Hannah Turns Into Don Draper
Lindsay Zoladz: Professor Horvath stares into the cerulean abyss of the sea. In the distance, we hear about a dozen wealthy female surfers chanting, “OMMMM.” She thought it would be so easy, to return exactly one year later to the site of her son Elijah Jr.’s conception, and to have bad, meaningless sex with another random surf instructor — and then write about the whole experience in a generation-defining “Modern Love” essay, which garners her a six-figure book deal that is immediately turned into a hit film, which, naturally, leads to an already-tenured position at the University of Iowa as well as a Kennedy Center Honor. But now that she’s here in the Hamptons, the essay is eluding her. In fact, all writing is eluding her. Why write at all? Is that the way to make one’s mark on the world these days, or are there other, more influential ways one can wield one’s creativity and effect social change? “OMMMM,” the women chant.
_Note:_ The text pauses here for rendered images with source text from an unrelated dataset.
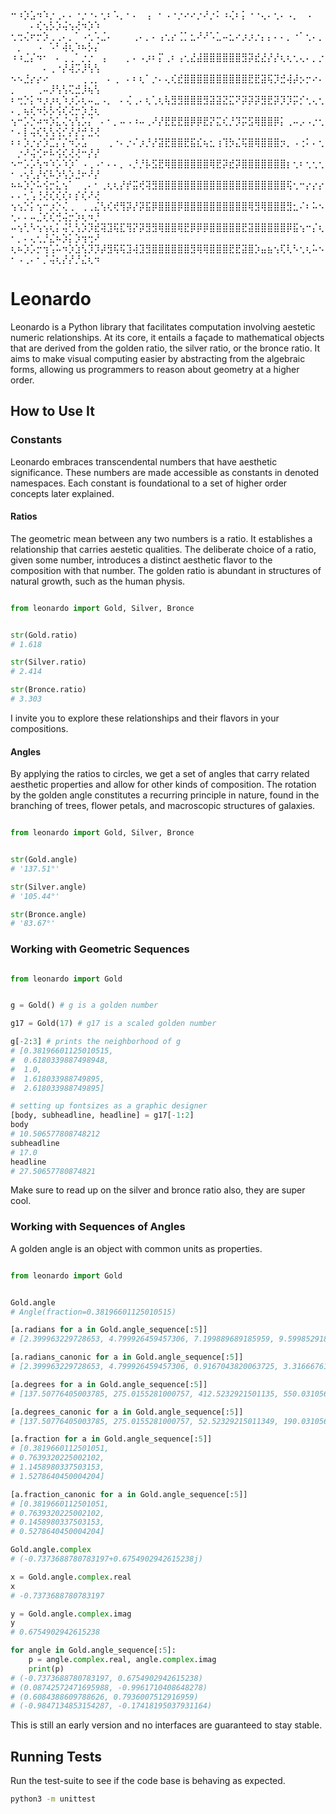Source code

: ⠒⠰⡱⣡⠲⠱⡐⢀⠄⠄⠐⡐⠐⠄⢂⠆⠡⡀⠂⠄⠀⢠⠀⠂⠠⠐⡐⠔⠔⡐⠜⡐⠅⠰⢌⠆⡅⠐⠐⢄⠄⢂⠄⠠⡀⠀⠠⠀⠀⠀⠀⠀⠄⢎⢢⡣⡱⢬⢢⢜⠲⡱⠱
⢂⢒⢌⠖⡒⡱⢀⢀⠄⡀⠁⠠⢂⠡⣈⠄⠀⠀⠀⢀⠄⡀⠄⢠⢂⡔⢈⡁⣂⠜⠜⠡⣁⠤⣂⠔⡰⡰⡐⡄⡄⠄⠄⡀⠐⠁⢂⠄⡀⠀⡀⠀⠀⠠⠀⠡⠃⢼⢆⠱⠦⡣⡌
⠰⠰⣈⡌⠲⠂⠀⠄⢀⢀⠁⡐⡐⠀⢠⠀⠀⠀⡀⠄⠠⡰⠆⡍⢀⠆⢠⢂⣜⣼⣿⣿⣿⣿⣿⣿⣻⡽⣞⣜⡜⡜⢆⢆⢂⢄⠄⡀⡐⠀⠀⠀⠀⠀⠄⢀⠐⡜⢼⡩⡸⢣⢣
⠢⠢⣘⡔⡔⠔⠀⠀⠀⠀⠀⢀⢀⡀⠀⠄⢀⠀⠄⠆⢆⠁⡐⠄⢄⢎⣞⣿⣿⣿⣿⣿⣿⣿⣿⣿⣿⣟⣟⣽⢯⡹⣚⢼⡼⡢⡒⠔⠄⡀⠀⠀⠀⢀⠤⡸⢣⢣⢍⣚⡸⢦⢣
⠆⢒⡑⡅⠲⡰⡰⢆⠱⡰⡡⢆⠤⣀⠠⡀⠀⠄⢌⢀⠄⢆⢁⢆⢧⣻⣻⣿⣿⣿⣻⣽⣽⣝⣍⠝⡽⡽⡽⣻⣟⡽⡹⡹⡭⡊⢂⢄⢂⠄⡀⢦⢎⠲⡣⡣⢪⢎⢜⡒⡱⣘⢆
⢢⠒⡡⡑⠴⠲⡱⣅⢌⢢⢣⡡⡌⠀⠄⠂⡀⠤⠠⠰⠤⢀⠜⡜⣟⣟⣟⣿⡿⡿⣟⡝⣍⢎⡘⡹⡭⣫⢿⣿⣿⡿⡅⢀⠤⡠⠠⡐⢂⠂⠄⡇⢬⢎⢣⢣⢪⡊⡜⡜⡚⣘⢜
⠆⠆⡱⡐⡔⡱⣉⡌⡌⠲⡡⣡⠀⠀⠀⢀⠐⠄⡐⠌⡰⡘⡜⣽⣟⣿⣿⣟⣯⣎⢦⣂⢰⢹⡳⣌⢯⣿⢿⣿⣿⣿⡲⡀⠠⢐⠅⠄⢂⠀⡐⠜⢬⢊⠖⠧⢪⢎⢜⢜⠒⡜⡜
⠢⠒⡡⡡⢣⠲⠱⡡⠱⡱⠁⠠⢀⠠⠂⠄⠄⡀⠠⡘⡘⡧⣫⣟⢿⣿⣿⣿⣿⣿⣿⢿⣟⡽⣞⡽⣿⣿⣿⣿⣿⣿⣿⡆⢂⠆⢂⢂⢂⠂⠠⢢⢃⡜⢎⠧⡱⢣⡱⣘⠖⠜⡜
⠦⠦⡱⡑⠥⢪⡒⣅⢢⠁⠀⢀⠄⠂⢀⢆⢆⡜⡞⣭⢞⢽⣻⣿⣿⣿⣿⣿⣿⣿⣿⣿⣿⣿⣿⣿⣿⣿⣿⣿⣿⣿⣿⢯⢂⠒⡔⡔⡔⠄⠄⢂⢡⢘⢜⢎⢎⢎⠆⡎⢎⠜⢜
⢢⢢⡑⡅⢢⠒⡰⡑⢌⢀⠀⢀⢀⣌⢣⢎⢞⢻⡽⡜⡽⣯⡿⣿⣿⣿⡿⣿⣿⣿⣿⣿⣿⣿⣿⣿⣿⢿⣻⢿⣿⣿⣿⣻⣂⠌⠆⠥⠢⢂⠄⠄⠤⣈⢎⢎⢚⢬⡒⡱⢆⠲⡘
⠤⢢⢃⠣⢢⢢⢆⡅⢬⢃⢣⡱⡹⣞⢽⣹⢯⣏⢻⡝⡽⣻⣻⢿⣿⣿⢿⣟⡿⡿⡿⣿⣿⣿⣿⣿⣟⣽⣿⣿⣿⣿⣿⡿⣯⢢⠒⡌⢆⠂⡀⠄⢄⢂⡘⣌⠦⡱⡅⡱⢲⢒⠜
⢆⠦⡱⡡⡒⢲⢡⠥⠲⡱⣱⢣⡹⡹⡼⣻⢯⢯⣹⢼⣹⣻⣿⣿⣿⣿⣿⣿⣻⢿⢿⣿⣿⣿⣟⣟⣽⣿⡱⣤⣦⢢⢏⢇⠣⢂⢆⠥⠢⠂⠠⢀⠄⠂⡈⢬⢆⡜⡜⡘⣌⢆⠲

# Leonardo

Leonardo is a Python library that facilitates computation involving aestetic
numeric relationships. At its core, it entails a façade to mathematical objects
that are derived from the golden ratio, the silver ratio, or the bronce ratio.
It aims to make visual computing easier by abstracting from the algebraic forms,
allowing us programmers to reason about geometry at a higher order.

## How to Use It

### Constants

Leonardo embraces transcendental numbers that have aesthetic significance. These
numbers are made accessible as constants in denoted namespaces. Each constant is
foundational to a set of higher order concepts later explained.

#### Ratios

The geometric mean between any two numbers is a ratio. It establishes a
relationship that carries aestetic qualities. The deliberate choice of a ratio,
given some number, introduces a distinct aesthetic flavor to the composition
with that number. The golden ratio is abundant in structures of natural growth,
such as the human physis.

```python

from leonardo import Gold, Silver, Bronce


str(Gold.ratio)
# 1.618

str(Silver.ratio)
# 2.414

str(Bronce.ratio)
# 3.303

```

I invite you to explore these relationships and their flavors
in your compositions.

#### Angles

By applying the ratios to circles, we get a set of angles that carry related
aesthetic properties and allow for other kinds of composition. The rotation by
the golden angle constitutes a recurring principle in nature, found in the
branching of trees, flower petals, and macroscopic structures of galaxies.

```python

from leonardo import Gold, Silver, Bronce


str(Gold.angle)
# '137.51°'

str(Silver.angle)
# '105.44°'

str(Bronce.angle)
# '83.67°'

```

### Working with Geometric Sequences

``` python

from leonardo import Gold


g = Gold() # g is a golden number

g17 = Gold(17) # g17 is a scaled golden number

g[-2:3] # prints the neighborhood of g
# [0.38196601125010515,
#  0.6180339887498948,
#  1.0,
#  1.618033988749895,
#  2.618033988749895]

# setting up fontsizes as a graphic designer
[body, subheadline, headline] = g17[-1:2]
body 
# 10.506577808748212
subheadline
# 17.0
headline
# 27.50657780874821

```

Make sure to read up on the silver and bronce ratio also, they are super cool.

### Working with Sequences of Angles

A golden angle is an object with common units as properties.

```python

from leonardo import Gold


Gold.angle
# Angle(fraction=0.38196601125010515)

[a.radians for a in Gold.angle_sequence[:5]]
# [2.399963229728653, 4.799926459457306, 7.199889689185959, 9.599852918914612]

[a.radians_canonic for a in Gold.angle_sequence[:5]]
# [2.399963229728653, 4.799926459457306, 0.9167043820063725, 3.316667611735026]

[a.degrees for a in Gold.angle_sequence[:5]]
# [137.50776405003785, 275.0155281000757, 412.5232921501135, 550.0310562001514]

[a.degrees_canonic for a in Gold.angle_sequence[:5]]
# [137.50776405003785, 275.0155281000757, 52.52329215011349, 190.0310562001514]

[a.fraction for a in Gold.angle_sequence[:5]]
# [0.3819660112501051,
# 0.7639320225002102,
# 1.1458980337503153,
# 1.5278640450004204]

[a.fraction_canonic for a in Gold.angle_sequence[:5]]
# [0.3819660112501051,
# 0.7639320225002102,
# 0.1458980337503153,
# 0.5278640450004204]

Gold.angle.complex
# (-0.7373688780783197+0.6754902942615238j)

x = Gold.angle.complex.real
x
# -0.7373688780783197

y = Gold.angle.complex.imag
y
# 0.6754902942615238

for angle in Gold.angle_sequence[:5]:
    p = angle.complex.real, angle.complex.imag
    print(p)
# (-0.7373688780783197, 0.6754902942615238)
# (0.08742572471695988, -0.9961710408648278)
# (0.6084388609788626, 0.7936007512916959)
# (-0.9847134853154287, -0.17418195037931164)

```

This is still an early version and no interfaces are guaranteed to stay stable.

## Running Tests

Run the test-suite to see if the code base is behaving as expected.

```bash
python3 -m unittest
```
As if beckoned by a siren song, Hannah joins them, taking a cross-legged seat on the sand. After a few moments, a subtle, serene smile spreads across her face. A bell rings.
Cut to: the Kendall Jenner Pepsi ad.
Hannah Stays Hannah Forever
Amanda Dobbins: A brief summary of my Season 6 Girls opinions: friend breakups are natural; the pregnancy makes no sense for the character; the instajob and the move are delusional plot developments; and I do not recognize Hannah as we have come to know her. So I hope my colleague Juliet Litman is right, and that the last two episodes turn out to be a dream, or at least are undone in some way — and that Hannah winds up back in Brooklyn, with a boring day job and a frosty-at-best relationship to her former friends. (And a baby, I guess?) Girls has never been the most self-aware show, but it excels at specific moments of jarring realization: that you’re with the wrong person; that you don’t know what you’re talking about; that you’re still too young for all this. Maybe a happy ending would be Hannah “figuring it all out”; I think a more honest ending would be Hannah realizing she’s made a mess of things, and getting ready to try again. I guess what I’m saying is that I’d like Hannah Horvath to stay in her 20s, even if I couldn’t. They called it Girls for a reason.
Disclosure: HBO is an initial investor in The Ringer.